Another commercially available pre-press color proofing system is marketed by the DuPont Company, under the trademmark "Cromalin." In the Cromalin color proof system, dry pigment toners are factory "calibrated" to printing ink colors and each primary and black color reproduction is on a separate sheet of photopolymer film, the films after exposure and developement being laminated together in registry to provide the color proof. The cycle time for this system is said to be "within an hour", rather than the hours or days required for press proofing.
Another known pre-press color proofing system which is commercially available is the Kodak Polytrans Colour Proofing Film System, such as described in "The Reproduction of Color", by R. W. G. Hunt, at page 546 (published by Fountain Press of Hertfordshire, England, Third Edition, 1975).
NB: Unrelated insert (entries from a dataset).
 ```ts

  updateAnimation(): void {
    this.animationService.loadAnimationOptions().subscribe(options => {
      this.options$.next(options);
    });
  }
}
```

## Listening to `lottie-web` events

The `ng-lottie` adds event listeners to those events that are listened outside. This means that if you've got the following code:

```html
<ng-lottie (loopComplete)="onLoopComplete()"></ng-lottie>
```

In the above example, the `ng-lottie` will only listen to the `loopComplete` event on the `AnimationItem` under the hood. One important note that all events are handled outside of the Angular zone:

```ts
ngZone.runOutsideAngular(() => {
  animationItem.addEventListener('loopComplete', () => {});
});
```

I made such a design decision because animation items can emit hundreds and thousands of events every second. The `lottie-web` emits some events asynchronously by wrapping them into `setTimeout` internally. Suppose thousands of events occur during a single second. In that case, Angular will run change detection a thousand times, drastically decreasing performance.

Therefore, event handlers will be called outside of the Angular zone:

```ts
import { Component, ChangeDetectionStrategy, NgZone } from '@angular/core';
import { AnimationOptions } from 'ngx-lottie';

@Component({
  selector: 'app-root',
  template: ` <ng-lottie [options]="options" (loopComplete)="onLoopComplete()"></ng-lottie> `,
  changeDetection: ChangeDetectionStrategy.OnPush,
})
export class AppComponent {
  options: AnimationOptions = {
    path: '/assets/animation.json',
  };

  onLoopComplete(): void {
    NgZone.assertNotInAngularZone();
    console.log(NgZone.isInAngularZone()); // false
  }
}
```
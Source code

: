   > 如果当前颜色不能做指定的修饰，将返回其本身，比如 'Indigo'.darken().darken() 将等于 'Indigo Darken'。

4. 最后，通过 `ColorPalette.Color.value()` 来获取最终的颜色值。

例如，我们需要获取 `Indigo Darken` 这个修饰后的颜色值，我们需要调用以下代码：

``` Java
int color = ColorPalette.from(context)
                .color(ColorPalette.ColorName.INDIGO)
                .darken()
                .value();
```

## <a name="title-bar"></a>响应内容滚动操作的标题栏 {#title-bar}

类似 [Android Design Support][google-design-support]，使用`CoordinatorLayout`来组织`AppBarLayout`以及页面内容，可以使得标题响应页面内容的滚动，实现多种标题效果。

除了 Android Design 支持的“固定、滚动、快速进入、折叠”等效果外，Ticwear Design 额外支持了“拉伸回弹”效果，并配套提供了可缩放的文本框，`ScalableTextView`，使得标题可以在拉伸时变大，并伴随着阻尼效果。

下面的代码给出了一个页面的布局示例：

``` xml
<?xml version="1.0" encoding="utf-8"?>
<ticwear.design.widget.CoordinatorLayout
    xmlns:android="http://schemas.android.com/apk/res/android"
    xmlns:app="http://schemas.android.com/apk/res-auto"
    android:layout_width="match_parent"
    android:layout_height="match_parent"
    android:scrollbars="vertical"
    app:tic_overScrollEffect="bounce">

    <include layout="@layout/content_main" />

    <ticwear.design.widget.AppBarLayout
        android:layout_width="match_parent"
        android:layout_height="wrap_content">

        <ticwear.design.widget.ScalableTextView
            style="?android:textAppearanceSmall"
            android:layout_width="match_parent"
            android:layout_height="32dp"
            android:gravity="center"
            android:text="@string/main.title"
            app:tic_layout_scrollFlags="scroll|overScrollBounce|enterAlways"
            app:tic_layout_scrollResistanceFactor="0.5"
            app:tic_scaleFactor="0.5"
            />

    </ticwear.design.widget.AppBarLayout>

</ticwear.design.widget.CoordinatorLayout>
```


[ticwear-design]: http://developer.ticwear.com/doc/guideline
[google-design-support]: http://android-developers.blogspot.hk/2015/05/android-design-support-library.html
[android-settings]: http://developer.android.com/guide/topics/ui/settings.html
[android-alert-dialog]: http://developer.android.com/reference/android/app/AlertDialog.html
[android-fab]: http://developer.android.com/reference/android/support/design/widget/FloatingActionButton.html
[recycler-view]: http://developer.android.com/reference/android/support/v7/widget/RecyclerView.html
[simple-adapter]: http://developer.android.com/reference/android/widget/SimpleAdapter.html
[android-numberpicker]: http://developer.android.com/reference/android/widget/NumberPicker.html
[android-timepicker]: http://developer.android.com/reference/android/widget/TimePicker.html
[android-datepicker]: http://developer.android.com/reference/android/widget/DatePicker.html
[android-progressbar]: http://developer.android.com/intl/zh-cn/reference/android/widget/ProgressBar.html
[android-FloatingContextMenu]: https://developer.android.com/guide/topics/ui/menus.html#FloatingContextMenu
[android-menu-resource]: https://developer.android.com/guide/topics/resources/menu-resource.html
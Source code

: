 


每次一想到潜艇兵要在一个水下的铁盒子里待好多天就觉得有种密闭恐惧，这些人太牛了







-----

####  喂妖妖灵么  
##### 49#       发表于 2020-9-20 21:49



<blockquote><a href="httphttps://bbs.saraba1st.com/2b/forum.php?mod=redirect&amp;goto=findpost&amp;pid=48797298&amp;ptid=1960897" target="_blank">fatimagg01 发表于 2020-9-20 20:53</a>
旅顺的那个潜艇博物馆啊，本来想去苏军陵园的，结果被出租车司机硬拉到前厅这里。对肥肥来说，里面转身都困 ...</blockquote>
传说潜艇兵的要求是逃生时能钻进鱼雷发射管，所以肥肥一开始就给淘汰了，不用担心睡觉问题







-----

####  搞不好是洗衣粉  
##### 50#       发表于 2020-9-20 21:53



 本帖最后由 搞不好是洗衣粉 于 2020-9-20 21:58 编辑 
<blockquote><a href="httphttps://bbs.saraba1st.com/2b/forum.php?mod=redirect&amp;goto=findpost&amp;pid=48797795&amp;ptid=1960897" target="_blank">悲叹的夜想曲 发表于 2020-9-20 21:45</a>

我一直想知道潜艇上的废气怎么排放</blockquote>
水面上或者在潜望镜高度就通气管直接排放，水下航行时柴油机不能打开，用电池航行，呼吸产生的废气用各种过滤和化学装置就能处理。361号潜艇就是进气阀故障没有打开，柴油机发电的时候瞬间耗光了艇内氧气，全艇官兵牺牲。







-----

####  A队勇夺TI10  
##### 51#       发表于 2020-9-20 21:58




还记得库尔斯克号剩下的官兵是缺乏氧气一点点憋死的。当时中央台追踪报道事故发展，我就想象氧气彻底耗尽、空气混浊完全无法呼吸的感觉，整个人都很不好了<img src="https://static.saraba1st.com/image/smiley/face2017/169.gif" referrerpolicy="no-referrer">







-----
In the Polytrans systems screened color separation films are proofed by materials including films consisting of color-pigmented photopolymer matrices coated on a transparent film base. Exposure to blue or ultraviolet light hardens the photopolymer so that exposure thereof to the screened separations results in an image-wise pattern of the hardened polymer being obtained. Each exposed film is mounted on a suitable roller and rolled under heat and pressure onto a sheet of paper, the unhardened polymer transferring to the paper and taking the pigment with it. Four different colors of film are used and, by exposing each to the corresponding color separation positive, image-wise transfers can be obtained in each color. Each image is developed and transferred in succession, onto the paper, in register, with a color proof resulting after exposure of the transferred pigments to light. While the Polytrans system results in a color proof on a single sheet of paper, the color-pigmented photopolymer matrices used are necessarily precalibrated to printer's inks at the factory, and each color is separately and successively developed on the color proof. Registry of the respective color images on the paper can also prove to be a problem because the color images are applied to the paper by successive roller transfer.